The Nepal-India open border has its challenges. Apart from the occasional border disputes, either between the two governments or between the communities, the open border invites a set of security threats to Nepal, such as illegal immigration, smuggling, human/girl trafficking, terrorism, and other criminal activities. However, Nepal should not view these threats as a welcome indicator to completely shut the border and, in the process, hurt its own citizens and harm the long-existing 'special' relationship with India. Instead, it should sit down for dialogue and propose joint measures to tackle the challenges because these security threats affect both the countries. Nepal's increasing strategic importance in the region provides it with the necessary leverage for significant positive changes.

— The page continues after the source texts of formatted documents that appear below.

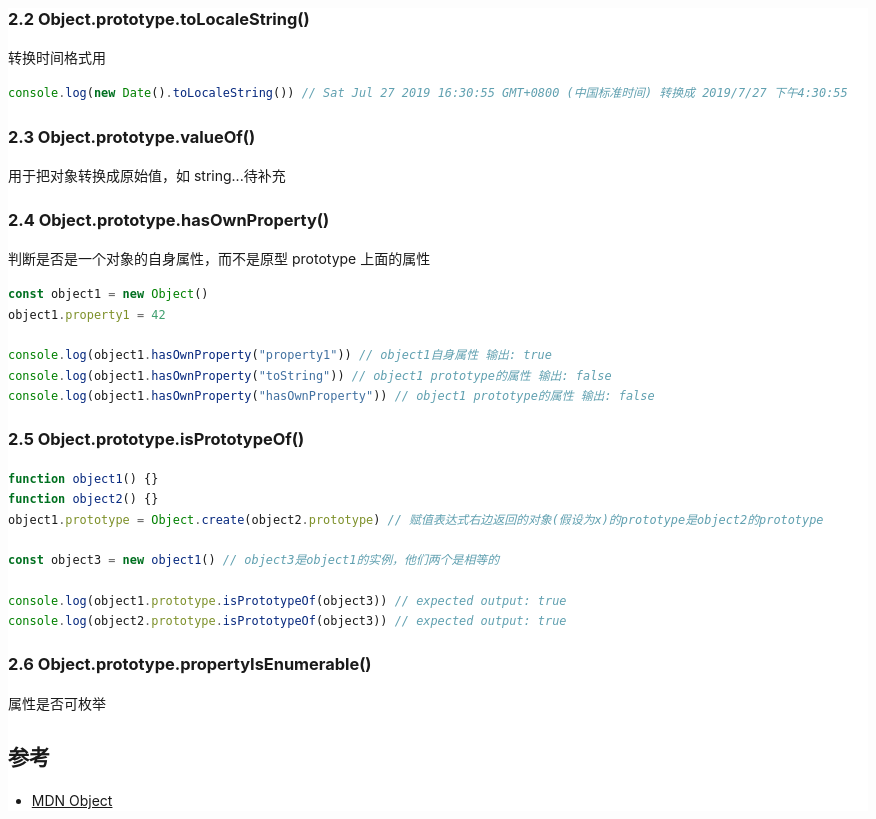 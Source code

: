 ### 2.2 Object.prototype.toLocaleString()

转换时间格式用

```js
console.log(new Date().toLocaleString()) // Sat Jul 27 2019 16:30:55 GMT+0800 (中国标准时间) 转换成 2019/7/27 下午4:30:55
```

### 2.3 Object.prototype.valueOf()

用于把对象转换成原始值，如 string...待补充

### 2.4 Object.prototype.hasOwnProperty()

判断是否是一个对象的自身属性，而不是原型 prototype 上面的属性

```js
const object1 = new Object()
object1.property1 = 42

console.log(object1.hasOwnProperty("property1")) // object1自身属性 输出: true
console.log(object1.hasOwnProperty("toString")) // object1 prototype的属性 输出: false
console.log(object1.hasOwnProperty("hasOwnProperty")) // object1 prototype的属性 输出: false
```

### 2.5 Object.prototype.isPrototypeOf()

```js
function object1() {}
function object2() {}
object1.prototype = Object.create(object2.prototype) // 赋值表达式右边返回的对象(假设为x)的prototype是object2的prototype

const object3 = new object1() // object3是object1的实例，他们两个是相等的

console.log(object1.prototype.isPrototypeOf(object3)) // expected output: true
console.log(object2.prototype.isPrototypeOf(object3)) // expected output: true
```

### 2.6 Object.prototype.propertyIsEnumerable()

属性是否可枚举

## 参考

- [MDN Object](https://developer.mozilla.org/en-US/docs/Web/JavaScript/Reference/Global_Objects/Object)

Border disputes are neither new nor surprising phenomenon. It occurs almost everywhere in the world, where two or more countries share boundaries. As a landlocked country sandwiched between India and China, Nepal is prone to this problem too. Due to Nepal's political history with India, a long border with India, and a higher population density along the Nepal-India border, Nepal's disputes with India are more frequent and visible than those with China. But there Chinese construction in Nepali territory in Humla. However, such disputes should not direct the course of a country's relationship with its neighbor. As a small country, Nepal's sensitivity regarding its territorial integrity, sovereignty, and national security is well justified. However, what is unwise is Nepal's preferential treatment of its one neighbor and a deliberate distancing of the other, especially when it has severe consequences for its people. As discussed above, the Nepal-India relationship is more than a mere diplomatic association between the two countries. Before making any decision that further tarnishes the people-to-people relationship between the two countries, therefore, the political elites should consider their implications for the people.